We have generated a 12-15 page core rule system that handles much of the fundamentals in similar fashion to TD6. We decided to take it further when it came to character professions and the associated skills/talents/traits. What are the differences you might be asking.

There are definitely expansions on the core mechanics but we’re working to make sure there isn’t an “I Win” character build or mechanic. Much of the changes involve things we were missing from AD&D but simplified for faster play. We’re going to start play testing the new mechanics in March.

Refinement and Expansion (a bit more crunch)

No fear, it’s still based on up to 3d6. Roll Difficulty is still base 5 sliding up or down by 1 based on circumstances and GM call. We’re experimenting with each success on an attack roll being 1 point of damage. At our last session it was pointed out that health would need to be increased to avoid one or two shot kills.

We embraced the idea of weapon groups and expanded on them similar to 2nd Ed AD&D’s Fighter’s Handbook. You can still specialize in a weapon from the one group with which your are Proficient but only Warrior Archetypes are provided Specialization at generation. We also created a Combat Style Talent modeled after those in the same Fighter’s Handbook but tailored to our system. Anyone can take a Style but Warriors gain Proficiency with one at generation.

Heritages still establish health, suggest up to three weapon groups appropriate to the culture and grant a Talent Proficiency.

Archetypes grant another starting Talent Proficiency and some associated, role-specific abilities to make it clearer for players. The three Archetypes at the moment are Warrior, Mystic and Trickster. Beneath those can be more specific designations. Mystics, for instance, break into Arcanist (wizard-ish), Maje (sorcerer-ish), Mender (cleric-like) and Warden (druid-like) each with their own method of casting spells and specialties.

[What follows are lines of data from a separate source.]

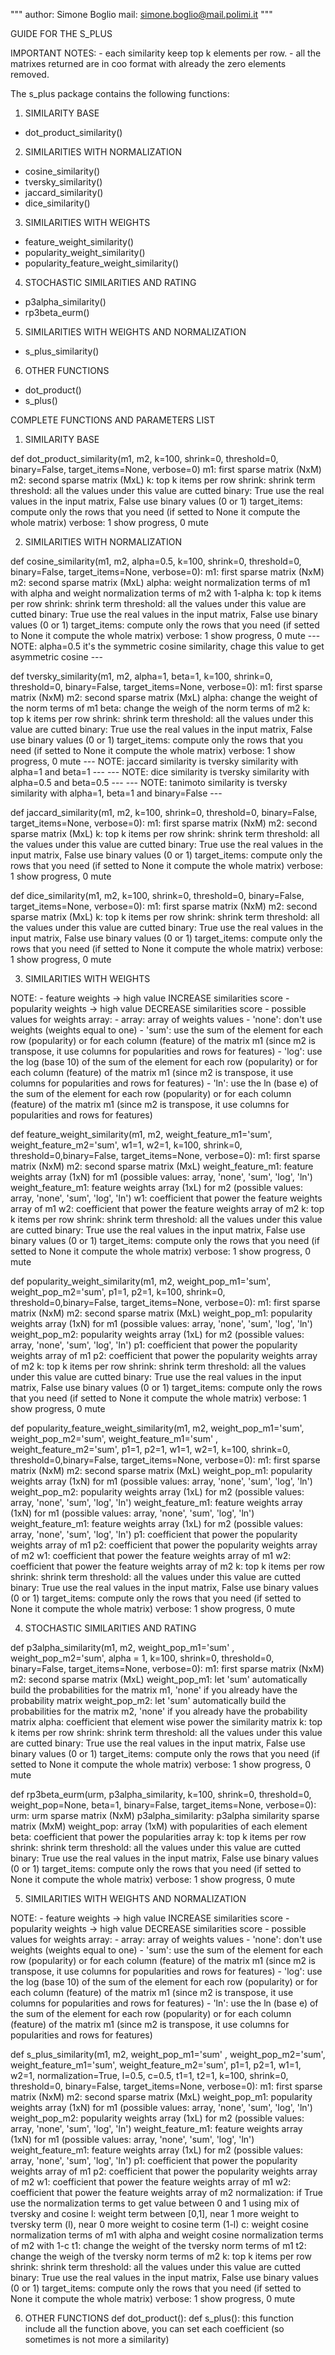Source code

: """
    author: Simone Boglio
    mail: simone.boglio@mail.polimi.it
"""

GUIDE FOR THE S_PLUS

IMPORTANT NOTES: 
    - each similarity keep top k elements per row.
    - all the matrixes returned are in coo format with already the zero elements removed.

The s_plus package contains the following functions:

1. SIMILARITY BASE
- dot_product_similarity()

2. SIMILARITIES WITH NORMALIZATION
- cosine_similarity()
- tversky_similarity()
- jaccard_similarity()
- dice_similarity()

3. SIMILARITIES WITH WEIGHTS
- feature_weight_similarity()
- popularity_weight_similarity()
- popularity_feature_weight_similarity()

4. STOCHASTIC SIMILARITIES AND RATING
- p3alpha_similarity()
- rp3beta_eurm()

5. SIMILARITIES WITH WEIGHTS AND NORMALIZATION
- s_plus_similarity()

6. OTHER FUNCTIONS
- dot_product()
- s_plus()


COMPLETE FUNCTIONS AND PARAMETERS LIST

1. SIMILARITY BASE

def dot_product_similarity(m1, m2, k=100, shrink=0, threshold=0, binary=False, target_items=None, verbose=0)
    m1: first sparse matrix (NxM)
    m2: second sparse matrix (MxL)
    k: top k items per row
    shrink: shrink term
    threshold: all the values under this value are cutted
    binary: True use the real values in the input matrix, False use binary values (0 or 1)
    target_items: compute only the rows that you need (if setted to None it compute the whole matrix)
    verbose: 1 show progress, 0 mute

2. SIMILARITIES WITH NORMALIZATION

def cosine_similarity(m1, m2, alpha=0.5, k=100, shrink=0, threshold=0, binary=False, target_items=None, verbose=0):
    m1: first sparse matrix (NxM)
    m2: second sparse matrix (MxL)
    alpha: weight normalization terms of m1 with alpha and weight normalization terms of m2 with 1-alpha
    k: top k items per row
    shrink: shrink term
    threshold: all the values under this value are cutted
    binary: True use the real values in the input matrix, False use binary values (0 or 1)
    target_items: compute only the rows that you need (if setted to None it compute the whole matrix)
    verbose: 1 show progress, 0 mute
    --- NOTE: alpha=0.5 it's the symmetric cosine similarity, chage this value to get asymmetric cosine ---

def tversky_similarity(m1, m2, alpha=1, beta=1, k=100, shrink=0, threshold=0, binary=False, target_items=None, verbose=0):
    m1: first sparse matrix (NxM)
    m2: second sparse matrix (MxL)
    alpha: change the weight of the norm terms of m1
    beta: change the weigh of the norm terms of m2
    k: top k items per row
    shrink: shrink term
    threshold: all the values under this value are cutted
    binary: True use the real values in the input matrix, False use binary values (0 or 1)
    target_items: compute only the rows that you need (if setted to None it compute the whole matrix)
    verbose: 1 show progress, 0 mute
    --- NOTE: jaccard similarity is tversky similarity with alpha=1 and beta=1 ---
    --- NOTE: dice similarity is tversky similarity with alpha=0.5 and beta=0.5 ---
    --- NOTE: tanimoto similarity is tversky similarity with alpha=1, beta=1 and binary=False ---

def jaccard_similarity(m1, m2, k=100, shrink=0, threshold=0, binary=False, target_items=None, verbose=0):
    m1: first sparse matrix (NxM)
    m2: second sparse matrix (MxL)
    k: top k items per row
    shrink: shrink term
    threshold: all the values under this value are cutted
    binary: True use the real values in the input matrix, False use binary values (0 or 1)
    target_items: compute only the rows that you need (if setted to None it compute the whole matrix)
    verbose: 1 show progress, 0 mute

def dice_similarity(m1, m2, k=100, shrink=0, threshold=0, binary=False, target_items=None, verbose=0):
    m1: first sparse matrix (NxM)
    m2: second sparse matrix (MxL)
    k: top k items per row
    shrink: shrink term
    threshold: all the values under this value are cutted
    binary: True use the real values in the input matrix, False use binary values (0 or 1)
    target_items: compute only the rows that you need (if setted to None it compute the whole matrix)
    verbose: 1 show progress, 0 mute

3. SIMILARITIES WITH WEIGHTS

NOTE:
    - feature weights -> high value INCREASE similarities score
    - popularity weights -> high value DECREASE similarities score
    - possible values for weights array:
        - array: array of weights values
        - 'none': don't use weights (weights equal to one)
        - 'sum': use the sum of the element for each row (popularity) or for each column (feature) of the matrix m1 (since m2 is transpose, it use columns for popularities and rows for features)
        - 'log': use the log (base 10) of the sum of the element for each row (popularity) or for each column (feature) of the matrix m1 (since m2 is transpose, it use columns for popularities and rows for features)
        - 'ln': use the ln (base e) of the sum of the element for each row (popularity) or for each column (feature) of the matrix m1 (since m2 is transpose, it use columns for popularities and rows for features)


def feature_weight_similarity(m1, m2, weight_feature_m1='sum', weight_feature_m2='sum', w1=1, w2=1, k=100, shrink=0, threshold=0,binary=False, target_items=None, verbose=0):
    m1: first sparse matrix (NxM)
    m2: second sparse matrix (MxL)
    weight_feature_m1: feature weights array (1xN) for m1 (possible values: array, 'none', 'sum', 'log', 'ln')
    weight_feature_m1: feature weights array (1xL) for m2 (possible values: array, 'none', 'sum', 'log', 'ln')
    w1: coefficient that power the feature weights array of m1
    w2: coefficient that power the feature weights array of m2
    k: top k items per row
    shrink: shrink term
    threshold: all the values under this value are cutted
    binary: True use the real values in the input matrix, False use binary values (0 or 1)
    target_items: compute only the rows that you need (if setted to None it compute the whole matrix)
    verbose: 1 show progress, 0 mute

def popularity_weight_similarity(m1, m2, weight_pop_m1='sum', weight_pop_m2='sum', p1=1, p2=1, k=100, shrink=0, threshold=0,binary=False, target_items=None, verbose=0):
    m1: first sparse matrix (NxM)
    m2: second sparse matrix (MxL)
    weight_pop_m1: popularity weights array (1xN) for m1 (possible values: array, 'none', 'sum', 'log', 'ln')
    weight_pop_m2: popularity weights array (1xL) for m2 (possible values: array, 'none', 'sum', 'log', 'ln')
    p1: coefficient that power the popularity weights array of m1
    p2: coefficient that power the popularity weights array of m2
    k: top k items per row
    shrink: shrink term
    threshold: all the values under this value are cutted
    binary: True use the real values in the input matrix, False use binary values (0 or 1)
    target_items: compute only the rows that you need (if setted to None it compute the whole matrix)
    verbose: 1 show progress, 0 mute

def popularity_feature_weight_similarity(m1, m2, weight_pop_m1='sum', weight_pop_m2='sum', weight_feature_m1='sum' , weight_feature_m2='sum', p1=1, p2=1, w1=1, w2=1, k=100, shrink=0, threshold=0,binary=False, target_items=None, verbose=0):
    m1: first sparse matrix (NxM)
    m2: second sparse matrix (MxL)
    weight_pop_m1: popularity weights array (1xN) for m1 (possible values: array, 'none', 'sum', 'log', 'ln')
    weight_pop_m2: popularity weights array (1xL) for m2 (possible values: array, 'none', 'sum', 'log', 'ln')
    weight_feature_m1: feature weights array (1xN) for m1 (possible values: array, 'none', 'sum', 'log', 'ln')
    weight_feature_m1: feature weights array (1xL) for m2 (possible values: array, 'none', 'sum', 'log', 'ln')
    p1: coefficient that power the popularity weights array of m1
    p2: coefficient that power the popularity weights array of m2
    w1: coefficient that power the feature weights array of m1
    w2: coefficient that power the feature weights array of m2
    k: top k items per row
    shrink: shrink term
    threshold: all the values under this value are cutted
    binary: True use the real values in the input matrix, False use binary values (0 or 1)
    target_items: compute only the rows that you need (if setted to None it compute the whole matrix)
    verbose: 1 show progress, 0 mute


4. STOCHASTIC SIMILARITIES AND RATING

def p3alpha_similarity(m1, m2, weight_pop_m1='sum' , weight_pop_m2='sum', alpha = 1, k=100, shrink=0, threshold=0, binary=False, target_items=None, verbose=0):
    m1: first sparse matrix (NxM)
    m2: second sparse matrix (MxL)
    weight_pop_m1: let 'sum' automatically build the probabilities for the matrix m1, 'none' if you already have the probability matrix
    weight_pop_m2: let 'sum' automatically build the probabilities for the matrix m2, 'none' if you already have the probability matrix
    alpha: coefficient that element wise power the similarity matrix
    k: top k items per row
    shrink: shrink term
    threshold: all the values under this value are cutted
    binary: True use the real values in the input matrix, False use binary values (0 or 1)
    target_items: compute only the rows that you need (if setted to None it compute the whole matrix)
    verbose: 1 show progress, 0 mute

def rp3beta_eurm(urm, p3alpha_similarity, k=100, shrink=0, threshold=0, weight_pop=None, beta=1, binary=False, target_items=None, verbose=0):
    urm: urm sparse matrix (NxM)
    p3alpha_similarity: p3alpha similarity sparse matrix (MxM)
    weight_pop: array (1xM) with popularities of each element
    beta: coefficient that power the popularities array
    k: top k items per row
    shrink: shrink term
    threshold: all the values under this value are cutted
    binary: True use the real values in the input matrix, False use binary values (0 or 1)
    target_items: compute only the rows that you need (if setted to None it compute the whole matrix)
    verbose: 1 show progress, 0 mute

5. SIMILARITIES WITH WEIGHTS AND NORMALIZATION

NOTE:
    - feature weights -> high value INCREASE similarities score
    - popularity weights -> high value DECREASE similarities score
    - possible values for weights array:
        - array: array of weights values
        - 'none': don't use weights (weights equal to one)
        - 'sum': use the sum of the element for each row (popularity) or for each column (feature) of the matrix m1 (since m2 is transpose, it use columns for popularities and rows for features)
        - 'log': use the log (base 10) of the sum of the element for each row (popularity) or for each column (feature) of the matrix m1 (since m2 is transpose, it use columns for popularities and rows for features)
        - 'ln': use the ln (base e) of the sum of the element for each row (popularity) or for each column (feature) of the matrix m1 (since m2 is transpose, it use columns for popularities and rows for features)

def s_plus_similarity(m1, m2, weight_pop_m1='sum' , weight_pop_m2='sum', weight_feature_m1='sum', weight_feature_m2='sum', p1=1, p2=1, w1=1, w2=1, normalization=True, l=0.5, c=0.5, t1=1, t2=1, k=100, shrink=0, threshold=0, binary=False, target_items=None, verbose=0):
    m1: first sparse matrix (NxM)
    m2: second sparse matrix (MxL)
    weight_pop_m1: popularity weights array (1xN) for m1 (possible values: array, 'none', 'sum', 'log', 'ln')
    weight_pop_m2: popularity weights array (1xL) for m2 (possible values: array, 'none', 'sum', 'log', 'ln')
    weight_feature_m1: feature weights array (1xN) for m1 (possible values: array, 'none', 'sum', 'log', 'ln')
    weight_feature_m1: feature weights array (1xL) for m2 (possible values: array, 'none', 'sum', 'log', 'ln')
    p1: coefficient that power the popularity weights array of m1
    p2: coefficient that power the popularity weights array of m2
    w1: coefficient that power the feature weights array of m1
    w2: coefficient that power the feature weights array of m2
    normalization: if True use the normalization terms to get value between 0 and 1 using mix of tversky and cosine
    l: weight term between [0,1], near 1 more weight to tversky term (l), near 0 more weight to cosine term (1-l)
    c: weight cosine normalization terms of m1 with alpha and weight cosine normalization terms of m2 with 1-c
    t1: change the weight of the tversky norm terms of m1
    t2: change the weigh of the tversky norm terms of m2
    k: top k items per row
    shrink: shrink term
    threshold: all the values under this value are cutted
    binary: True use the real values in the input matrix, False use binary values (0 or 1)
    target_items: compute only the rows that you need (if setted to None it compute the whole matrix)
    verbose: 1 show progress, 0 mute


6. OTHER FUNCTIONS
def dot_product():
def s_plus():
    this function include all the function above, you can set each coefficient (so sometimes is not more a similarity)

You may notice we’re referring to what used to be Traits as Talents. We decided to scale these with Untrained, Proficient and Specialized. Any character can use a General Talent untrained by rolling 1d6. Characters trained in a Talent usually get another d6 and specialization usually grants another d6. Each stage of a Talent focuses the usage allowing a player to become very good at a few things. Each step of a Talent can also provide things other than dice or in addition to dice.

Characters can have up to 8 Talents (including Heritage and Archetype). Talents granted by a Heritage or Archetype cannot be retrained. Players can eventually use experience to buy one more Archetype to diversify a character or specialize in a Talent the character already knows. We’ve setup XP so that, at the end of each session, a character could specialize in a Talent or save the points to purchase other things.

We’ve currently designated talents as either General or Mystic. Mystic Talents are obviously limited to the Mystic Archetype meaning a Warrior wanting to cast spells will have to cross train into a Mystic Archetype. We’re pondering Martial or Warrior Talents but most of those are better as General, thus the Weapon Spec and Style Prof for starting warriors.

We’re designing spell casters with a little more focus. We don’t want to draft exhaustive spell lists like D&D, believing that players can imagine better themed spells based on a still loose casting influence. Arcanists will have Schools. Maje will have Spheres and Wardens will likely have nature focused Spheres (plant, animal, weather) depending on their play style.

The Andrus setting overall is also progressing, if at a slower pace, because the mechanics have slowed us down. I’m dividing time between magic and Anima at the moment. I wrote a lengthy dissertation on Dragons the other day for some reason. Just when you think you’ve wrapped a topic, inspiration hits.

Anima of Andrus will be the first source book released under our new mechanics. It should be easy to convert to TD6 for those interested in expanding their Heritages. I may even swing around and create a ‘TD6 compatible’ version for DTRPG if there’s still interest. I apologize, no ETA yet.